Dataset entries
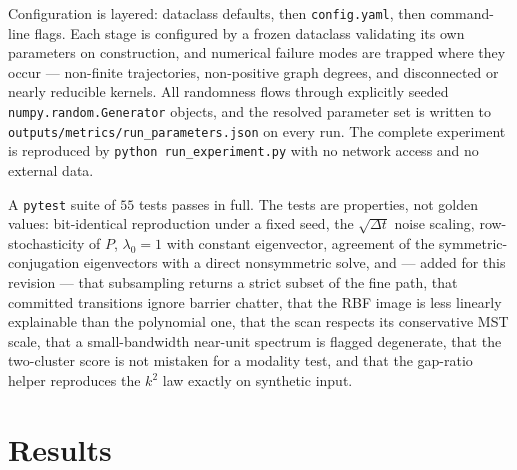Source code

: \documentclass[11pt]{article}
\begin{document}
Configuration is layered: dataclass defaults, then \texttt{config.yaml}, then
command-line flags. Each stage is configured by a frozen dataclass validating its
own parameters on construction, and numerical failure modes are trapped where
they occur --- non-finite trajectories, non-positive graph degrees, and
disconnected or nearly reducible kernels. All randomness flows through explicitly seeded
\texttt{numpy.random.Generator} objects, and the resolved parameter set is written
to \texttt{outputs/metrics/run\_parameters.json} on every run. The complete
experiment is reproduced by \texttt{python run\_experiment.py} with no network
access and no external data.

A \texttt{pytest} suite of $55$ tests passes in full. The
tests are properties, not golden values: bit-identical reproduction under a fixed
seed, the $\sqrt{\Delta t}$ noise scaling, row-stochasticity of $P$,
$\lambda_0 = 1$ with constant eigenvector, agreement of the symmetric-conjugation
eigenvectors with a direct nonsymmetric solve, and --- added for this revision ---
that subsampling returns a strict subset of the fine path, that committed
transitions ignore barrier chatter, that the RBF image is less linearly
explainable than the polynomial one, that the scan respects its conservative MST
scale, that a small-bandwidth near-unit spectrum is flagged degenerate, that the
two-cluster score is not mistaken for a modality test, and that the gap-ratio
helper reproduces the $k^2$ law exactly on synthetic input.

\section{Results}
\label{sec:results}
\end{document}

* [Problem statement]
Whenever the string "dataclass" shows up in a line of the records, copy that line.

* [Response to the task]
Configuration is layered: dataclass defaults, then \texttt{config.yaml}, then
command-line flags. Each stage is configured by a frozen dataclass validating its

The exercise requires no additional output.